Abundance Estimation with Index Counts and Mark-Recapture
Matt Falcy
July 28, 2017
Problem Definition
We have mark-recpature estimates of abundance, \(\hat{N}\), and the associated standard errors \(se_{\hat{N}}\). We also have a count, \(C\), of animals in an index location that are an unknown proportion, \(p\), of the latent abudnance, \(N\). Such data exist for many independent years. We wish to be able to infer \(N\) on a year when we only have \(C\).
The Model
- \(\hat{N}\)~Normal(\(N\),\(se_{\hat{N}}\))

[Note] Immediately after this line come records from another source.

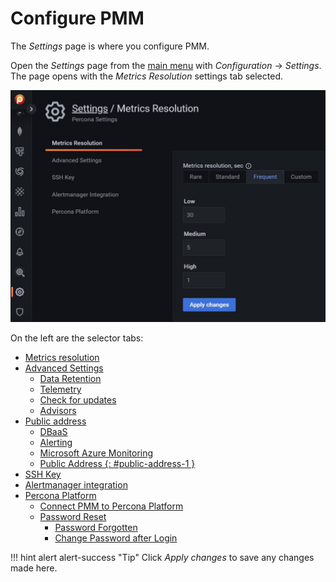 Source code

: # Configure PMM

The *Settings* page is where you configure PMM.

Open the *Settings* page from the [main menu](../details/interface.md#main-menu) with <i class="uil uil-cog"></i> *Configuration* → <i class="uil uil-setting"></i> *Settings*. The page opens with the *Metrics Resolution* settings tab selected.

![!image](../_images/PMM_Settings_Metrics_Resolution.jpg)

On the left are the selector tabs:

* [Metrics resolution](metrics_res.md)
* [Advanced Settings](advanced_settings.md)
    * [Data Retention](advanced_settings.md#data-retention)
    * [Telemetry](advanced_settings.md#telemetry)
    * [Check for updates](advanced_settings.md#check-for-updates)
    * [Advisors](advanced_settings.md#advisors)
* [Public address](public-address.md)
    * [DBaaS](public-address.md#dbaas)
    * [Alerting](public-address.md#alerting)
    * [Microsoft Azure Monitoring](public-address.md#microsoft-azure-monitoring)
    * [Public Address {: #public-address-1 }](public-address.md#public-address--public-address-1-)
* [SSH Key](ssh.md)
* [Alertmanager integration](alertmanager.md)
* [Percona Platform](percona_platform.md)
    * [Connect PMM to Percona Platform](percona_platform.md#connect-pmm-to-percona-platform)
    * [Password Reset](percona_platform.md#password-reset)
      * [Password Forgotten](percona_platform.md#password-forgotten)
      * [Change Password after Login](percona_platform.md#change-password-after-login)

!!! hint alert alert-success "Tip"
    Click *Apply changes* to save any changes made here.
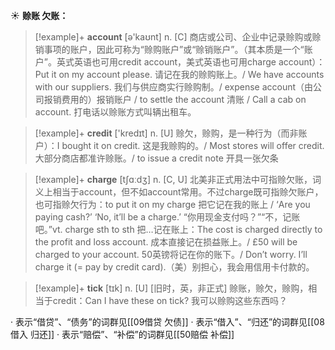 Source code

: ☀ <span class="category">**赊账 欠账：**</span>
>[!example]+ <span class="vocabulary">**account**</span> [ə'kaʊnt] 
> <span class="definition">n. [C] 商店或公司、企业中记录赊购或赊销事项的账户，因此可称为“赊购账户”或“赊销账户”。（其本质是一个“账户”。英式英语也可用credit account，美式英语也可用charge account）：</span>Put it on my account please. 请记在我的赊购账上。/ We have accounts with our suppliers. 我们与供应商实行赊购制。/ expense account（由公司报销费用的）报销账户 / to settle the account 清账 / Call a cab on account. 打电话以赊账方式叫辆出租车。

>[!example]+ <span class="vocabulary">**credit**</span> ['kredɪt] 
> <span class="definition">n. [U] 赊欠，赊购，是一种行为（而非账户）：</span>I bought it on credit. 这是我赊购的。/ Most stores will offer credit. 大部分商店都准许赊账。/ to issue a credit note 开具一张欠条

>[!example]+ <span class="vocabulary">**charge**</span> [tʃɑːdӡ] 
> <span class="definition">n. [C, U] 北美非正式用法中可指赊欠账，词义上相当于account，但不如account常用。不过charge既可指赊欠账户，也可指赊欠行为：</span>to put it on my charge 把它记在我的账上 / ‘Are you paying cash?’ ‘No, it’ll be a charge.’ “你用现金支付吗？”“不，记账吧。”<span class="definition">vt. charge sth to sth 把…记在账上：</span>The cost is charged directly to the profit and loss account. 成本直接记在损益账上。/ £50 will be charged to your account. 50英镑将记在你的账下。/ Don’t worry. I’ll charge it (= pay by credit card).（美）别担心，我会用信用卡付款的。

>[!example]+ <span class="vocabulary">**tick**</span> [tɪk] 
> <span class="definition">n. [U] [旧时，英，非正式] 赊账，赊欠，赊购，相当于credit：</span>Can I have these on tick? 我可以赊购这些东西吗？

· 表示“借贷”、“债务”的词群见[[09借贷 欠债]]
· 表示“借入”、“归还”的词群见[[08借入 归还]]
· 表示“赔偿”、“补偿”的词群见[[50赔偿 补偿]]

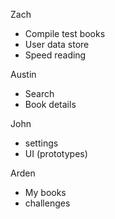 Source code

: Zach
* Compile test books
* User data store
* Speed reading

Austin
* Search
* Book details

John
* settings
* UI (prototypes)

Arden
* My books
* challenges
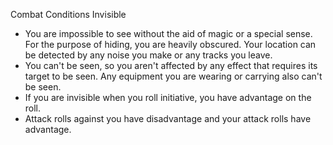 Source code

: Combat
Conditions
Invisible
        <ul>
          <li>
            You are impossible to see without the aid of magic or a special sense. For the purpose of hiding, you are heavily obscured. Your location can be detected by any noise you make or any tracks you leave.
          </li>
          <li>You can't be seen, so you aren't affected by any effect that requires its target to be seen. Any equipment you are wearing or carrying also can't be seen.</li>
          <li>If you are invisible when you roll initiative, you have advantage on the roll.</li>
          <li>
            Attack rolls against you have disadvantage and your attack rolls have advantage.
          </li>
        </ul>
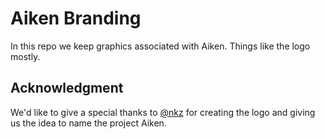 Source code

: # Aiken Branding

In this repo we keep graphics associated with Aiken.
Things like the logo mostly.

## Acknowledgment

We'd like to give a special thanks to [@nkz](https://twitter.com/nkzthecreator)
for creating the logo and giving us the idea to name the project Aiken.

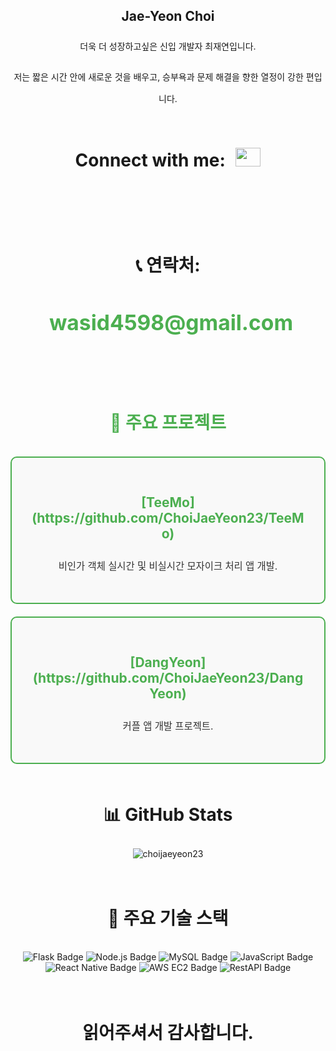 <h2 align="center"> Jae-Yeon Choi </h2>
<p align="center" style="line-height: 2.5;">
  더욱 더 성장하고싶은 신입 개발자 최재연입니다. <br/>
</p>
<p align="center" style="line-height:2.5;">
 저는 짧은 시간 안에 새로운 것을 배우고, 승부욕과 문제 해결을 향한 열정이 강한 편입니다. <br/>
</p>

<h3 align="center" style="font-size: 2em; line-height: 3;">Connect with me:
  <a href="https://instagram.com/jae__yeon__" target="blank" style="display: inline-block; margin-left: 10px;">
    <img src="https://raw.githubusercontent.com/rahuldkjain/github-profile-readme-generator/master/src/images/icons/Social/instagram.svg" alt="jae__yeon__" height="30" width="40" />
  </a>
</h3>
<br>

<h3 align="center" style="font-size: 2em; line-height: 3;">📞 연락처:
  <a href="mailto:wasid4598@gmail.com" style="font-size: 1.2em; text-decoration: none; color: #4CAF50; margin-left: 10px;">wasid4598@gmail.com</a>
</h3>
<br>
<h3 align="center" style="color: #4CAF50; font-size: 2em; line-height: 1.8;">🚀 주요 프로젝트</h3>
<div align="center" style="display: flex; flex-direction: column; gap: 20px; max-width: 600px;">
  <div style="border: 2px solid #4CAF50; border-radius: 10px; padding: 30px; background-color: #f9f9f9;">
    <h4 style="color: #4CAF50; font-size: 1.5em; font-weight: bold;">[TeeMo](https://github.com/ChoiJaeYeon23/TeeMo)</h4>
    <p style="color: #333; font-size: 1.1em; line-height: 1.6;">비인가 객체 실시간 및 비실시간 모자이크 처리 앱 개발.</p>
  </div>
  <div style="border: 2px solid #4CAF50; border-radius: 10px; padding:30px; background-color: #f9f9f9;">
    <h4 style="color: #4CAF50; font-size: 1.5em; font-weight: bold;">[DangYeon](https://github.com/ChoiJaeYeon23/DangYeon)</h4>
    <p style="color: #333; font-size: 1.1em; line-height: 1.6;">커플 앱 개발 프로젝트.</p>
  </div>
</div>
<br>
<h3 align="center" style="font-size: 2em; line-height: 1.8;">📊 GitHub Stats</h3>
<p align="center">
  <img src="https://github-readme-stats.vercel.app/api/top-langs?username=choijaeyeon23&show_icons=true&locale=en&layout=compact" alt="choijaeyeon23" />
</p>
<br>
<h3 align="center" style="font-size: 2em; line-height: 1.8;">🔗 주요 기술 스택</h3>
<p align="center">
  <img src="https://img.shields.io/badge/Flask-%23000.svg?style=for-the-badge&logo=flask&logoColor=white" alt="Flask Badge"/>
  <img src="https://img.shields.io/badge/Node.js-%2343853D.svg?style=for-the-badge&logo=node.js&logoColor=white" alt="Node.js Badge"/>
  <img src="https://img.shields.io/badge/MySQL-%234479A1.svg?style=for-the-badge&logo=mysql&logoColor=white" alt="MySQL Badge"/>
  <img src="https://img.shields.io/badge/JavaScript-%23F7DF1E.svg?style=for-the-badge&logo=javascript&logoColor=black" alt="JavaScript Badge"/>
  <img src="https://img.shields.io/badge/React_Native-%2361DAFB.svg?style=for-the-badge&logo=react&logoColor=black" alt="React Native Badge"/>
  <img src="https://img.shields.io/badge/AWS%20EC2-%23FF9900.svg?style=for-the-badge&logo=amazonaws&logoColor=white" alt="AWS EC2 Badge"/>
  <img src="https://img.shields.io/badge/REST_API-%23000000.svg?style=for-the-badge&logo=swagger&logoColor=white" alt="RestAPI Badge"/>
</p>
<br>
<h3 align="center" style="font-size: 2em; line-height: 1.8;"> 읽어주셔서 감사합니다. </h3>
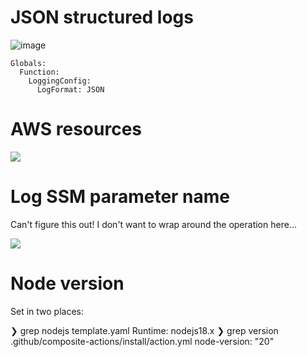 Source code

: # JSON structured logs

![image](https://github.com/kaihendry/hello-javascript/assets/765871/dafa0a25-dc07-4048-ba76-83715e17fc04)

    Globals:
      Function:
        LoggingConfig:
          LogFormat: JSON

# AWS resources

<img src="https://s.natalian.org/2023-11-23/aws-resources.png">

# Log SSM parameter name

Can't figure this out! I don't want to wrap around the operation here...

<img src="https://s.natalian.org/2024-01-19/ssmOperation.png">

# Node version

Set in two places:

❯ grep nodejs template.yaml
Runtime: nodejs18.x
❯ grep version .github/composite-actions/install/action.yml
node-version: "20"
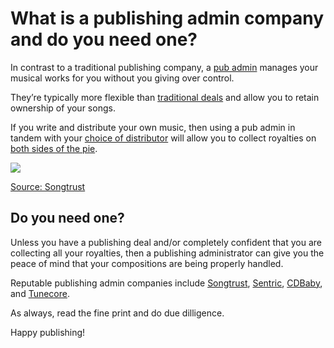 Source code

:# What is a publishing admin company and do you need one?



In contrast to a traditional publishing company, a [pub admin](https://help.songtrust.com/knowledge/what-is-a-music-publishing-administrator) manages your musical works for you without you giving over control.

They’re typically more flexible than [traditional deals](https://www.bmi.com/news/entry/the_pros_cons_of_signing_a_publishing_deal) and allow you to retain ownership of your songs.

If you write and distribute your own music, then using a pub admin in tandem with your [choice of distributor](https://pirate.com/en/blog/best-music-distribution-services/) will allow you to collect royalties on [both sides of the pie](https://unlockyoursound.com/music-royalties/).

![](https://help.songtrust.com/hubfs/chart-1.jpg)

[Source: Songtrust](https://help.songtrust.com/knowledge/what-is-a-music-publishing-administrator)

Do you need one?
----------------

Unless you have a publishing deal and/or completely confident that you are collecting all your royalties, then a publishing administrator can give you the peace of mind that your compositions are being properly handled.

Reputable publishing admin companies include [Songtrust](https://www.songtrust.com/), [Sentric](https://sentricmusic.com/), [CDBaby](https://cdbaby.com/), and [Tunecore](https://www.tunecore.co.uk/).

As always, read the fine print and do due dilligence.

Happy publishing!

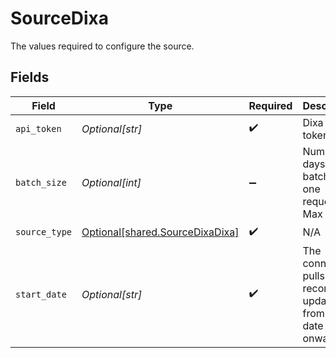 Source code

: # SourceDixa

The values required to configure the source.


## Fields

| Field                                                                        | Type                                                                         | Required                                                                     | Description                                                                  | Example                                                                      |
| ---------------------------------------------------------------------------- | ---------------------------------------------------------------------------- | ---------------------------------------------------------------------------- | ---------------------------------------------------------------------------- | ---------------------------------------------------------------------------- |
| `api_token`                                                                  | *Optional[str]*                                                              | :heavy_check_mark:                                                           | Dixa API token                                                               |                                                                              |
| `batch_size`                                                                 | *Optional[int]*                                                              | :heavy_minus_sign:                                                           | Number of days to batch into one request. Max 31.                            | 1                                                                            |
| `source_type`                                                                | [Optional[shared.SourceDixaDixa]](undefined/models/shared/sourcedixadixa.md) | :heavy_check_mark:                                                           | N/A                                                                          |                                                                              |
| `start_date`                                                                 | *Optional[str]*                                                              | :heavy_check_mark:                                                           | The connector pulls records updated from this date onwards.                  | YYYY-MM-DD                                                                   | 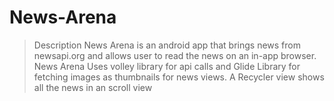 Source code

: # News-Arena
>Description
News Arena is an android app that brings news from newsapi.org and allows user to read the news on an in-app browser.
News Arena Uses volley library for api calls and Glide Library for fetching images as thumbnails for news views.
A Recycler view shows all the news in an scroll view
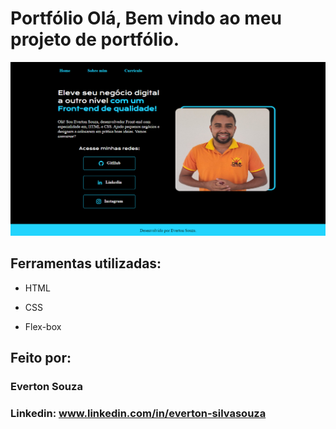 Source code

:# Portfólio Olá, Bem vindo ao meu projeto de portfólio.

![Portfolio](https://github.com/Evertsi/Portfolio/blob/main/assets/Portfolio.png)

## Ferramentas utilizadas:

* HTML

* CSS

* Flex-box

## Feito por:

### Everton Souza

### Linkedin: www.linkedin.com/in/everton-silvasouza
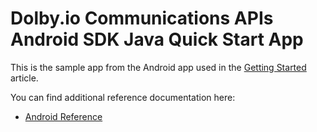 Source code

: # Dolby.io Communications APIs Android SDK Java Quick Start App

This is the sample app from the Android app used in the [Getting Started](https://docs.dolby.io/communications/docs/getting-started-with-android) article. 

You can find additional reference documentation here:
- [Android Reference](https://docs.dolby.io/communications/docs/android-client-sdk-voxeetsdk)
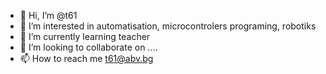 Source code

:- 👋 Hi, I’m @t61
- 👀 I’m interested in automatisation, microcontrolers programing, robotiks 
- 🌱 I’m currently learning teacher
- 💞️ I’m looking to collaborate on ....
- 📫 How to reach me t61@abv.bg

<!---
t61/t61 is a ✨ special ✨ repository because its `README.md` (this file) appears on your GitHub profile.
You can click the Preview link to take a look at your changes.
--->
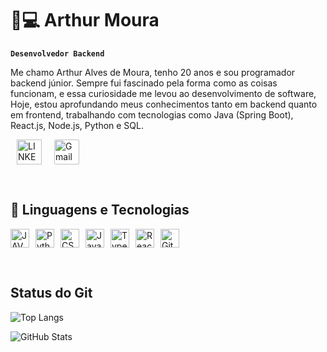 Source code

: # 👨💻 Arthur Moura

**`Desenvolvedor Backend`**

Me chamo Arthur Alves de Moura, tenho 20 anos e sou programador backend júnior. Sempre fui fascinado pela forma como as coisas funcionam, e essa curiosidade me levou ao desenvolvimento de software, Hoje, estou aprofundando meus conhecimentos tanto em backend quanto em frontend, trabalhando com tecnologias como Java (Spring Boot), React.js, Node.js, Python e SQL.

 

<p align="left">
<a href="https://www.linkedin.com/in/arthur-alves-de-moura/" target="_blank">
  <img 
    align="left" 
    alt="LINKEDIN" 
    title="LINKEDIN" 
    width="40px" 
    style="margin: 0 10px;" 
    src="https://cdn.jsdelivr.net/gh/devicons/devicon@latest/icons/linkedin/linkedin-original.svg" />
</a>
  
  <a href="mailto:seu-email@gmail.com" target = "_blank">
  <img 
    src="https://img.icons8.com/?size=100&id=P7UIlhbpWzZm&format=png&color=000000" 
    alt="Gmail" 
    title="Envie um e-mail" 
    width="40px" 
    style="margin: 0 10px; background-color: white; border-radius: 2px" />
</a>

</p>

<br>

## 🤖 Linguagens e Tecnologias

<p style="display: flex; align-items: center; gap: 10px; flex-wrap: wrap;">
  <img alt="JAVA" title="JAVA" width="30px" src="https://cdn.jsdelivr.net/gh/devicons/devicon@latest/icons/java/java-original.svg"/>
  <img alt="Python" title="Python" width="30px" src="https://cdn.jsdelivr.net/gh/devicons/devicon@latest/icons/python/python-original.svg"/>
  <img alt="CSS" title="CSS" width="30px" src="https://cdn.jsdelivr.net/gh/devicons/devicon@latest/icons/css3/css3-original.svg"/>
  <img alt="JavaScript" title="JavaScript" width="30px" src="https://cdn.jsdelivr.net/gh/devicons/devicon@latest/icons/javascript/javascript-original.svg"/>
  <img alt="TypeScript" title="TypeScript" width="30px" src="https://cdn.jsdelivr.net/gh/devicons/devicon@latest/icons/typescript/typescript-original.svg"/>
  <img alt="React" title="React" width="30px" src="https://cdn.jsdelivr.net/gh/devicons/devicon@latest/icons/react/react-original.svg"/>
  <img alt="Git" title="Git" width="30px" src="https://cdn.jsdelivr.net/gh/devicons/devicon@latest/icons/git/git-original.svg"/>
</p>

<br/>
</p>

## Status do Git

![Top Langs](https://github-readme-stats-git-masterrstaa-rickstaa.vercel.app/api/top-langs/?username=ArthurMouraa&bg_color=000&border_color=30A3DC&title_color=E94D5F&text_color=FFF)

![GitHub Stats](https://github-readme-stats.vercel.app/api?username=ArthurMouraa&theme=transparent&bg_color=000&border_color=30A3DC&show_icons=true&icon_color=30A3DC&title_color=E94D5F&text_color=FFF)



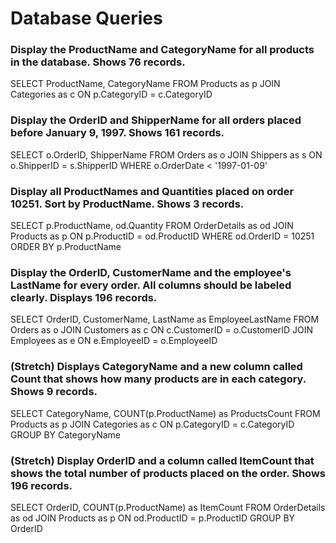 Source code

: # Database Queries

### Display the ProductName and CategoryName for all products in the database. Shows 76 records.
SELECT ProductName, CategoryName FROM Products as p JOIN Categories as c ON p.CategoryID = c.CategoryID

### Display the OrderID and ShipperName for all orders placed before January 9, 1997. Shows 161 records.
SELECT o.OrderID, ShipperName FROM Orders as o JOIN Shippers as s ON o.ShipperID = s.ShipperID WHERE o.OrderDate < '1997-01-09'

### Display all ProductNames and Quantities placed on order 10251. Sort by ProductName. Shows 3 records.
SELECT p.ProductName, od.Quantity FROM OrderDetails as od JOIN Products as p ON p.ProductID = od.ProductID WHERE od.OrderID = 10251 ORDER BY p.ProductName

### Display the OrderID, CustomerName and the employee's LastName for every order. All columns should be labeled clearly. Displays 196 records.
SELECT OrderID, CustomerName, LastName as EmployeeLastName FROM Orders as o JOIN Customers as c ON c.CustomerID = o.CustomerID JOIN Employees as e ON e.EmployeeID = o.EmployeeID

### (Stretch)  Displays CategoryName and a new column called Count that shows how many products are in each category. Shows 9 records.
SELECT CategoryName, COUNT(p.ProductName) as ProductsCount FROM Products as p JOIN Categories as c ON p.CategoryID = c.CategoryID GROUP BY CategoryName

### (Stretch) Display OrderID and a  column called ItemCount that shows the total number of products placed on the order. Shows 196 records. 
SELECT OrderID, COUNT(p.ProductName) as ItemCount FROM OrderDetails as od JOIN Products as p ON od.ProductID = p.ProductID GROUP BY OrderID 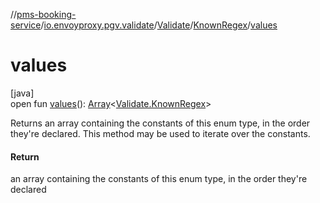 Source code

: //[pms-booking-service](../../../../index.md)/[io.envoyproxy.pgv.validate](../../index.md)/[Validate](../index.md)/[KnownRegex](index.md)/[values](values.md)

# values

[java]\
open fun [values](values.md)(): [Array](https://kotlinlang.org/api/core/kotlin-stdlib/kotlin/-array/index.html)&lt;[Validate.KnownRegex](index.md)&gt;

Returns an array containing the constants of this enum type, in the order they're declared. This method may be used to iterate over the constants.

#### Return

an array containing the constants of this enum type, in the order they're declared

This means that we regard our mark-recapture estimates as unbiased becuase they are “centered” on the latent abudndance. We know that the mark-recapture estimate is imperfect, and so we simply use the standard error of the mark-recpature estimate to model the normally-distributed error around the mark-recpature point estimate.
- \(C\)~Binomial(\(N\),\(p\))
The counts are like the result of a coin flipping experiment. The total number of flips is the latent abudnance, and the number of heads is the number of fish counted in the index location. We want to know the proportion \(p=C/N\). This proportion must satisfy \(0<=p<=1\). The binomial theory gives us a way of confining uncertainty in \(p\) to this range.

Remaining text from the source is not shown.